Items from a dataset:
++++

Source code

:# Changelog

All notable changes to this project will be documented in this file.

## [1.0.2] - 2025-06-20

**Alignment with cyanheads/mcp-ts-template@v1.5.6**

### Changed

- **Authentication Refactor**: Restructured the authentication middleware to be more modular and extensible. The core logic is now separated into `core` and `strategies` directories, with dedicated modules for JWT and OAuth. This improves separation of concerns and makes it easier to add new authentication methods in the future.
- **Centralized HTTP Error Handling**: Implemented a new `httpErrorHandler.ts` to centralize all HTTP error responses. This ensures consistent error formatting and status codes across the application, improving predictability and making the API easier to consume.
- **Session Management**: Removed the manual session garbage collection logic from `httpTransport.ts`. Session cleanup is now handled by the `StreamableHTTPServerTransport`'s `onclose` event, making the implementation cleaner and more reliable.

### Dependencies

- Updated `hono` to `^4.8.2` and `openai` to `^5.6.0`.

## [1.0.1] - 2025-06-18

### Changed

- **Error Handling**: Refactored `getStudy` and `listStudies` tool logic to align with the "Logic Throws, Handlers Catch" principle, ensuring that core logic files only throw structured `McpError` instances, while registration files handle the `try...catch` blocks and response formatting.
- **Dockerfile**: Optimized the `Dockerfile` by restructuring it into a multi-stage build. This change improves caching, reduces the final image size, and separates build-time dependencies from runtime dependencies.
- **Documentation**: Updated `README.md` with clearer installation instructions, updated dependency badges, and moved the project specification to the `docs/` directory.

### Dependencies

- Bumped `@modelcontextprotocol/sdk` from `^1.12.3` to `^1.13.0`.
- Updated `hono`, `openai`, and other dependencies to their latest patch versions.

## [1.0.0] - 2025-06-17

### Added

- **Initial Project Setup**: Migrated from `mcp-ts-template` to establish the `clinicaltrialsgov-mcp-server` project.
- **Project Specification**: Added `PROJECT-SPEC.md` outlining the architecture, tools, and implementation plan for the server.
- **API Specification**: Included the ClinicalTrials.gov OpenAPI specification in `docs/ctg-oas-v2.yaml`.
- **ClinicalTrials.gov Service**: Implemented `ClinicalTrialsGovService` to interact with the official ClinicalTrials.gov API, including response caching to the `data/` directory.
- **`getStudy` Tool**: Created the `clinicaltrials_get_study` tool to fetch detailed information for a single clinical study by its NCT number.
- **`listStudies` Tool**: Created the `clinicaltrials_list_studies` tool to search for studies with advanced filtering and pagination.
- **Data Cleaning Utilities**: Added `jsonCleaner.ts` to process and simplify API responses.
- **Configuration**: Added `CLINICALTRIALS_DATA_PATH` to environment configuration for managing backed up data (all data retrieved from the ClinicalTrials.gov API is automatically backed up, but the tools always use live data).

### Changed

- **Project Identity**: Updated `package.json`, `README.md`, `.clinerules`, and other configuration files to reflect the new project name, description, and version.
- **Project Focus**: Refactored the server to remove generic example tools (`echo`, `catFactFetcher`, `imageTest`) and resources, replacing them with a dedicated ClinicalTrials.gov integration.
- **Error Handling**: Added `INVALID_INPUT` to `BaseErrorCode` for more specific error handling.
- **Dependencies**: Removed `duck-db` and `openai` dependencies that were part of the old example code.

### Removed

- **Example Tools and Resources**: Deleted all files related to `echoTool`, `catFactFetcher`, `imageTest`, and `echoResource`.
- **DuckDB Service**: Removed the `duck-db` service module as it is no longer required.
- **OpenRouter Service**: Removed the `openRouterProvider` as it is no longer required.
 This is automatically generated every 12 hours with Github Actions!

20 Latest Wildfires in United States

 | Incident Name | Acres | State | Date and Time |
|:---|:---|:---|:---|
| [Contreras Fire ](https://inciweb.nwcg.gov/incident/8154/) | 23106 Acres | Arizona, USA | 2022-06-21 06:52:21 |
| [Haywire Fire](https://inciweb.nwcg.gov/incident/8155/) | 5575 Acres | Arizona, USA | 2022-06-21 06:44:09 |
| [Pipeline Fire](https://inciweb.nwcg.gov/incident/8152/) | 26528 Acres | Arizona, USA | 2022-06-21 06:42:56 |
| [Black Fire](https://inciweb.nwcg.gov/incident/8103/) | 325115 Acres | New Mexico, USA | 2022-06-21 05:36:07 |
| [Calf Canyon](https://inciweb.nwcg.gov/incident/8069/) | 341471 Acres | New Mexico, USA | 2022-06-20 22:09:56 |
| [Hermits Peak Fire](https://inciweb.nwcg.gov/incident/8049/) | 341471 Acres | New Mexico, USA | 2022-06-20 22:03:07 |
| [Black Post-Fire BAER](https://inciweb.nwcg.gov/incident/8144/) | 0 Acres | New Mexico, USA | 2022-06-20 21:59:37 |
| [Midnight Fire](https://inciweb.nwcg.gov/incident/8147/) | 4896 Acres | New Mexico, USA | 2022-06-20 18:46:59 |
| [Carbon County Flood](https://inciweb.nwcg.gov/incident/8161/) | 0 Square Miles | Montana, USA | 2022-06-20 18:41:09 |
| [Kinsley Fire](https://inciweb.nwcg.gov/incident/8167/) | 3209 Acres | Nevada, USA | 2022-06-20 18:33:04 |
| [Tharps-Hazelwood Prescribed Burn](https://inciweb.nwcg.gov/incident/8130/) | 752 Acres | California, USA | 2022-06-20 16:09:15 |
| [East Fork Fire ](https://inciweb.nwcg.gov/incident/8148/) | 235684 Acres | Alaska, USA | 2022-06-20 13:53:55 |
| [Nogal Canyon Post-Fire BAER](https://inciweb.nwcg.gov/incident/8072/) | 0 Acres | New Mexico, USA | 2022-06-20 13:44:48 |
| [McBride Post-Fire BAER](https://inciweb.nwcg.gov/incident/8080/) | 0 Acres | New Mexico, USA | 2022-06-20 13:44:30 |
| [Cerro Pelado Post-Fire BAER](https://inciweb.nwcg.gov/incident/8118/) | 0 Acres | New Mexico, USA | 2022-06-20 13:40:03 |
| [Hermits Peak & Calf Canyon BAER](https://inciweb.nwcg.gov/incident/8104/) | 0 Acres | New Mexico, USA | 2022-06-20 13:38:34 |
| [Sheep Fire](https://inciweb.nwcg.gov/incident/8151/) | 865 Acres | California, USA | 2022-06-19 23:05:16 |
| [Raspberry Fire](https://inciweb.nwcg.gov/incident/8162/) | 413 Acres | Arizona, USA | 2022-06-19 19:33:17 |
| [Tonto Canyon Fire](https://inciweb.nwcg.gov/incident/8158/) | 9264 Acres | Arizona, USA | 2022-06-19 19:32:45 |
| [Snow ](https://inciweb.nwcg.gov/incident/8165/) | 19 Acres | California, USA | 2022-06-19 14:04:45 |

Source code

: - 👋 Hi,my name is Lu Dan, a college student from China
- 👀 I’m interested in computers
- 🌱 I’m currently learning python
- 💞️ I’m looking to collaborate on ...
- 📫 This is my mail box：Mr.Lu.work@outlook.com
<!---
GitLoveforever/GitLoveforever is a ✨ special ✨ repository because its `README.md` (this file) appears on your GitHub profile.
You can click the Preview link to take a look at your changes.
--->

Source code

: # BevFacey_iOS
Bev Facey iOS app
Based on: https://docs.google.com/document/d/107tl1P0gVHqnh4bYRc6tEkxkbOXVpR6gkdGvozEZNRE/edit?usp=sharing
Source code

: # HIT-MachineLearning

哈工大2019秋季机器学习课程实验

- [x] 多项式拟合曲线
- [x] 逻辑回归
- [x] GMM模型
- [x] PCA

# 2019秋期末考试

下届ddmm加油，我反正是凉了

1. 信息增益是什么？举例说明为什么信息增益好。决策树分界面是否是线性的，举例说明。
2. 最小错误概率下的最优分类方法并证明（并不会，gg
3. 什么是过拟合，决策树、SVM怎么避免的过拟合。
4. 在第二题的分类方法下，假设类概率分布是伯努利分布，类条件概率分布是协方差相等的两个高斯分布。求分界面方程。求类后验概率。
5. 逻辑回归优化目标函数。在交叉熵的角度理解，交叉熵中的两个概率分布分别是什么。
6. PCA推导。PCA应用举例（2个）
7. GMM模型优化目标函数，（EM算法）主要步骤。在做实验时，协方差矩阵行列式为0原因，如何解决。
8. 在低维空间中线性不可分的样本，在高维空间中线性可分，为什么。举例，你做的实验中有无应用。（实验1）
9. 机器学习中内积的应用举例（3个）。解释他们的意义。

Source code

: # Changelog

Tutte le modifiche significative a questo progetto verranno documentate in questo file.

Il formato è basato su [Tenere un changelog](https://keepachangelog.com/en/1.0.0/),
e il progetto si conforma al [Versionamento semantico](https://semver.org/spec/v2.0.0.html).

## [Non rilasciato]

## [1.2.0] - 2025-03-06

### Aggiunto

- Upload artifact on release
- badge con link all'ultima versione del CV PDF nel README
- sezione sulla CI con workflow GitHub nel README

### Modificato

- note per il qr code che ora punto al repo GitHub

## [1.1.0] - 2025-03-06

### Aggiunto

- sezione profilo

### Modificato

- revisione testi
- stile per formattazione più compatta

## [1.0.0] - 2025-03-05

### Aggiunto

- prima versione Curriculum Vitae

++++

→ **Task statement**:
Only lines that hold the string "other" belong in the answer, so copy every one of them from the records.

→ **Expected answer**:
- Updated `hono`, `openai`, and other dependencies to their latest patch versions.
- **Project Identity**: Updated `package.json`, `README.md`, `.clinerules`, and other configuration files to reflect the new project name, description, and version.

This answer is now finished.